_Exercise details:_ Look through the entries below. Say how many lines include "python", with nothing added.

_Material provided:_
==============================

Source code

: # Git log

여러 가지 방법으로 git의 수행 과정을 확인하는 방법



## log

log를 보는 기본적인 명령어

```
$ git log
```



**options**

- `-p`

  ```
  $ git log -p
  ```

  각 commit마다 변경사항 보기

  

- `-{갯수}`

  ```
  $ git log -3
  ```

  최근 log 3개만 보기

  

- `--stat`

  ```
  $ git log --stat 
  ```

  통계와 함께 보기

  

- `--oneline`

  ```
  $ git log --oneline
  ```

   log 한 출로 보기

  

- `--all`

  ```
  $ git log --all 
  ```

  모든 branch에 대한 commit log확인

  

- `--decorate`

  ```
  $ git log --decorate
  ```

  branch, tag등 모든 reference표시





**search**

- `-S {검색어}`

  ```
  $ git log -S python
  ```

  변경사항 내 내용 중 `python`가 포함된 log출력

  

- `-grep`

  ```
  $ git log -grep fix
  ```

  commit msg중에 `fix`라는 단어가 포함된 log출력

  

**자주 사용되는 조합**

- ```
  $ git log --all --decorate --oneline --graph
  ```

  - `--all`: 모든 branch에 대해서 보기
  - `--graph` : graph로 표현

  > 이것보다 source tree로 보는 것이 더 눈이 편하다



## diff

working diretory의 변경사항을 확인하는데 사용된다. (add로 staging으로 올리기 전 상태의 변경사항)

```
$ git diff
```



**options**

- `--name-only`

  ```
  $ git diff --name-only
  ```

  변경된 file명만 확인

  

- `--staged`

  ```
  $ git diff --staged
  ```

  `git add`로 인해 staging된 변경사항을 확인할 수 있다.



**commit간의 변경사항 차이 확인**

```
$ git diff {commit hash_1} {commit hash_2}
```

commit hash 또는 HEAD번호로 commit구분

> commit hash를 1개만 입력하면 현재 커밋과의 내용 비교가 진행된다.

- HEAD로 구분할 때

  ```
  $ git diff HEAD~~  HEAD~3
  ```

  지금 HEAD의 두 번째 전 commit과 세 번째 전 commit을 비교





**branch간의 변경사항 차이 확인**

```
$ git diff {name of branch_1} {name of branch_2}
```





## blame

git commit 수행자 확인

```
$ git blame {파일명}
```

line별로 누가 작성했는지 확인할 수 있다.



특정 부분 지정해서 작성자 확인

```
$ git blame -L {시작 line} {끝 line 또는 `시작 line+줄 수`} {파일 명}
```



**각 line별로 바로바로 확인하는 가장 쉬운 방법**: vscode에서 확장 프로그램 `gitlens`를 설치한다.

==============================

_Response to the task:_ 2